United States District Court, D. Maryland

February 9, 2015

CORIZON INC., et al.


CATHERINE C. BLAKE, District Judge.

The history of this case is set out in the court's January 16, 2014 Order. (Order, ECF No. 31.) Presently pending are a motion to dismiss filed by the defendant Corizon, Inc. ("Corizon") (ECF No. 50) and a motion to dismiss or for summary judgment filed by the Maryland defendants[1] (ECF No. 57). For the reasons set forth below, both motions will be granted.

When ruling on a motion under Rule 12(b)(6), the court must "accept the well-pled allegations of the complaint as true, " and "construe the facts and reasonable inferences derived therefrom in the light most favorable to the plaintiff." Ibarra v. United States, 120 F.3d 472, 474 (4th Cir. 1997). "Even though the requirements for pleading a proper complaint are substantially aimed at assuring that the defendant be given adequate notice of the nature of a claim being made against him, they also provide criteria for defining issues for trial and for early disposition of inappropriate complaints." Francis v. Giacomelli, 588 F.3d 186, 192 (4th Cir. 2009). "The mere recital of elements of a cause of action, supported only by conclusory statements, is not sufficient to survive a motion made pursuant to Rule 12(b)(6)." Walters v. McMahen, 684 F.3d 435, 439 (4th Cir. 2012) (citing Ashcroft v. Iqbal, 556 U.S. 662, 678 (2009)). To survive a motion to dismiss, the factual allegations of a complaint "must be enough to raise a right to relief above the speculative level on the assumption that all the allegations in the complaint are true (even if doubtful in fact)." Bell Atlantic Corp. v. Twombly, 550 U.S. 544, 555 (2007) (internal citations omitted). "[A] plaintiff need not forecast' evidence sufficient to prove the elements of the claim. However, the complaint must allege sufficient facts to establish those elements [and] advance the plaintiff's claim across the line from conceivable to plausible.'" Walters, 684 F.3d at 439 (citations omitted) (quoting Twombly, 550 U.S. at 570).

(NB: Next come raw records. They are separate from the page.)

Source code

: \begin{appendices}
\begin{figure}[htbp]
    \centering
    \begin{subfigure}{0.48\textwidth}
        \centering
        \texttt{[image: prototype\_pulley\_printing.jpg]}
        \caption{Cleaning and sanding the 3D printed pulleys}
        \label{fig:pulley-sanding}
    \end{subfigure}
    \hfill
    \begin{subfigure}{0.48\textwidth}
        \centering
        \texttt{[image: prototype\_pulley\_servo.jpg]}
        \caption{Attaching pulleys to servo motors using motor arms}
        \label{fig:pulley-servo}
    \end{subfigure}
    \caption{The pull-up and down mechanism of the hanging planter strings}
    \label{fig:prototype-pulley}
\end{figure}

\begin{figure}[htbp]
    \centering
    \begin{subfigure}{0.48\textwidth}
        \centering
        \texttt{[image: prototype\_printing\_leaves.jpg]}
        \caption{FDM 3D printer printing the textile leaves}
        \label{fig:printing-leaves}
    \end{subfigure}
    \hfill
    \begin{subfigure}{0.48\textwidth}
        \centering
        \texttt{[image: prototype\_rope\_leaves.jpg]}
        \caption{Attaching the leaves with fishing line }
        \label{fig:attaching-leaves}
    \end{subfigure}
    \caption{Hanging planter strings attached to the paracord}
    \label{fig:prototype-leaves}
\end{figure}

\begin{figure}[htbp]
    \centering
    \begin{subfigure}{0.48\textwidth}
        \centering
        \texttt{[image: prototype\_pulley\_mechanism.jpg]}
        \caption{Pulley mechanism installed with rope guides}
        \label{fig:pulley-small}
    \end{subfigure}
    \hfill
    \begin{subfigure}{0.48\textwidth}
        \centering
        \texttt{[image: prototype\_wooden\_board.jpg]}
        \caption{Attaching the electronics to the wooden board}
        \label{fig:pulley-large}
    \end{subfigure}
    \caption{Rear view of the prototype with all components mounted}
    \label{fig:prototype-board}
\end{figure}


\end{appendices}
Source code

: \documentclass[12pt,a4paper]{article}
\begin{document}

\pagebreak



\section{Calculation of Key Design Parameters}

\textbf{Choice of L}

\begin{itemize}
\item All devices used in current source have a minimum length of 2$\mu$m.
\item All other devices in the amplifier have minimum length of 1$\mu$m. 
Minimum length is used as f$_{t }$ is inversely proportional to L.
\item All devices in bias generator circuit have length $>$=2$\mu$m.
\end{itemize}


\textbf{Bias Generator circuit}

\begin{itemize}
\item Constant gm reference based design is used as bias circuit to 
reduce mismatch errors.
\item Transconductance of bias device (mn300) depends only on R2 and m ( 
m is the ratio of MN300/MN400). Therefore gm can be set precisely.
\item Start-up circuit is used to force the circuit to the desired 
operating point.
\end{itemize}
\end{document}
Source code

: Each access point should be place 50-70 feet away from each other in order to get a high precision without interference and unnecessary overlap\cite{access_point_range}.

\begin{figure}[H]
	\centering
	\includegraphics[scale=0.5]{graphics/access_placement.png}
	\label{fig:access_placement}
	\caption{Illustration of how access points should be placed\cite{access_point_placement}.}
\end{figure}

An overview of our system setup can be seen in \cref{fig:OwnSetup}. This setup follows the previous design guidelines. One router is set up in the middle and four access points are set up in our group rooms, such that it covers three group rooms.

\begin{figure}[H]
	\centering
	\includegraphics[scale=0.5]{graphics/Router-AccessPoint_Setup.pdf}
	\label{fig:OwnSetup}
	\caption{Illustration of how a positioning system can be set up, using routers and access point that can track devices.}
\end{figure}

This court must construe pro se complaints liberally. See Erickson v. Pardus, 551 U.S. 89, 94 (2007). But the court may not ignore a pleading's failure to allege facts that set forth a cognizable claim. See Weller v. Dep't of Soc. Servs., 901 F.2d 387, 391 (4th Cir. 1990). With these standards in mind, the court considers each motion below.

I. Corizon's Motion to Dismiss

The court will grant Corizon's motion to dismiss because, under any construction of the allegations in his complaint, Cofield has failed to state a claim upon which relief can be granted. The only potentially plausible claim against Corizon-the corporate entity that employed the medical care providers at the Chesapeake Detention Facility-is in the first count, which alleges medical malpractice and a failure to provide medical care. But to the extent Cofield alleges an Eighth Amendment violation under section 1983 for deliberate indifference to his serious medical needs, his claim fails because Corizon cannot be liable under a respondeat superior theory, see Monell v. Dep't of Soc. Servs., 436 U.S. 658, 691 (1978); Rodriguez v. Smithfield Packing Co., 338 F.3d 348, 355 (4th Cir. 2003) (extending principles of section 1983 municipal liability to private corporations), and Cofield's complaint does not plausibly allege that Corizon had any official policy or custom that caused a deprivation of his federal rights. To the extent Cofield is alleging a state medical malpractice claim against Corizon, his claim also fails because he did not comply with the exclusive statutory procedure for such claims provided in Maryland's Health Care Malpractice Claims Act, Md. Code, Cts. & Jud. Proc. § 3-2A-01 et seq. See Carroll v. Konits, 929 A.2d 19, 26 (Md. 2007) ("[I]n order to maintain a[] [medical malpractice] action against a health care provider, a plaintiff is required to file a Certificate and an attesting expert's report in addition to filing a complaint." (emphasis in original)).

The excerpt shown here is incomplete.